Luka, our other main character, is expertly written, bouncing back and forth from an almost petulant child to an intellectual giant who can argue with God if he needed to. It’s a deep portrayal, at times frustrating because we want to break through the mental illness and get to know him, and at others, wonderfully endearing. Luka is a man who struggles with his illness, his own past, his love and loathing for James, and a realization about himself that seems far less acceptable than his illness, especially in the family into which he has been born. Just when we think we know Luka, he surprises us and by the end of the novel, when Luka comes to a peace with part of his life, we as readers are proud of him, thankful and touched.
We do, as the story progresses, meet Patrick and the younger Micky, both of whom have moved on to lead respectable lives.

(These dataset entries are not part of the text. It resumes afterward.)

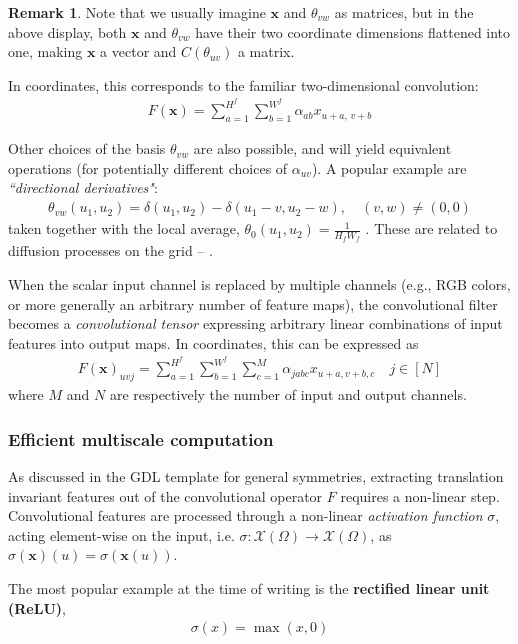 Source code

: \documentclass[12pt]{article}
\numberwithin{equation}{section}
\theoremstyle{definition}
\newtheorem{rmk}[thm]{Remark}
\newcommand{		\cX		}	{	\mathcal{X}				}
\newcommand{		\eq		}[1]	{	\begin{align*}#1\end{align*}	}%
\newcommand{		\B		}	{\textbf					} %
\newcommand{		\Oh		}	{	\Omega					}
\newcommand{		\1		}	{	\bm{1}					}%
\begin{document}
\begin{rmk} Note that we usually imagine $\mathbf{x}$ and $\theta_{vw}$ as matrices, but in the above display, both $\mathbf{x}$ and $\theta_{vw}$ have their two coordinate dimensions flattened into one, making $\mathbf{x}$ a vector and $C(\theta_{uv})$ a matrix. 

\end{rmk}

In coordinates, this corresponds to the familiar two-dimensional convolution:
\eq{
F(\mathbf{x}) = \sum_{a=1}^{H^f} \sum_{b = 1}^{W^f} \alpha_{ab} x_{u + a,\, v+b} 
}

Other choices of the basis $\theta_{vw}$ are also possible, and will yield equivalent operations (for potentially different choices of $\alpha_{uv}$). A popular example are \emph{``directional derivatives"}:
\eq{
\theta_{vw}(u_1, u_2) = \delta(u_1, u_2) - \delta(u_1- v, u_2 - w), \quad (v,w) \neq (0,0) 
}
taken together with the local average, $\theta_0 (u_1, u_2) = \tfrac{1}{ H_f W_f }$ . These are related to diffusion processes on the grid -- \cite{BBCV21}.

When the scalar input channel is replaced by multiple channels (e.g., RGB colors, or more generally an arbitrary number of feature maps), the convolutional filter becomes a \emph{convolutional tensor} expressing arbitrary linear combinations of input features into output maps. In coordinates, this can be expressed as
\begin{align}
\label{eq:conv_layer}
F(\mathbf{x})_{uvj} 
	= 
		\sum_{a =1}^{H^f} 
			\sum_{b=1}^{W^f} 
				\sum_{c = 1}^M 
					\alpha_{jabc} 
					x_{u+a, v+ b, c}
					\quad
					j \in [ N ] 
\end{align}
where $M$ and $N$ are respectively the number of input and output channels. 

\subsubsection*{Efficient multiscale computation}

As discussed in the GDL template for general symmetries, extracting translation invariant features out of the convolutional operator $F$ requires a non-linear step. Convolutional features are processed through a non-linear \emph{activation function} $\sigma$, acting element-wise on the input, i.e. $\sigma : \cX(\Oh) \to \cX(\Oh)$, as $\sigma(\mathbf{x}) (u ) = \sigma( \mathbf{x}(u) )$. 

The most popular example at the time of writing is the \B{rectified linear unit (ReLU)},
\eq{
\sigma(x) = \max(x,0) 
}
\end{document}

While they each play relatively minor roles in the story, each character’s spirit permeates the book, their absence becoming a character all its own. In short even though the characters are missing for the majority of the story, we feel them. We feel we know them. And when we do meet them, they are almost exactly as we had pictured them. That is a pretty impressive piece of writing, each character a sort of Godot known by their absence and second hand stories.
One thing I especially appreciated about this novel is that structure-wise Richards was unafraid of the use of flashback, inserting them only where it was necessary to provide illumination, and trusting that her readers could keep up. There’s no talking down in this novel, no sermonizing, no judgment. Just two men, their lives as stark and real as Richards could portray it.
If I had to find one fault with the novel, it lies in, perhaps, its greatest strength…its realism. Mouth of the Lion is a brutal, honest look at damaged lives. I found myself at times fascinated with and other times repulsed by these men. I also often found myself amused, angry or sympathetic. The range of emotions Richards puts us through is astounding, but there is one that is missing…joy. As a reader, I found myself needing to take breaks from these men, praying that something good would happen to them, if only for a minute. I’ve known people like them, the melodrama that can ensure, and sometimes you just need to get away from it…maybe just like Patrick and Micky. I got a taste of that–of the possible peace–in Luka’s realization at the end of the novel, but I wanted more of that sprinkled into the story here in there. It gives the reader a break from the drama, while at the same time giving us glimpses of what life could be for these men.
But in the end, this is an engrossing, exceptionally well-written novel. It isn’t light reading, but it is a fascinating portrayal of the search for self forgiveness, redemption, and the love, loathing and histories that come along with families. You may come away feeling a bit drained after reading this novel, but you’ll also come away feeling full, knowing you’ve met some real people just fighting to make their way.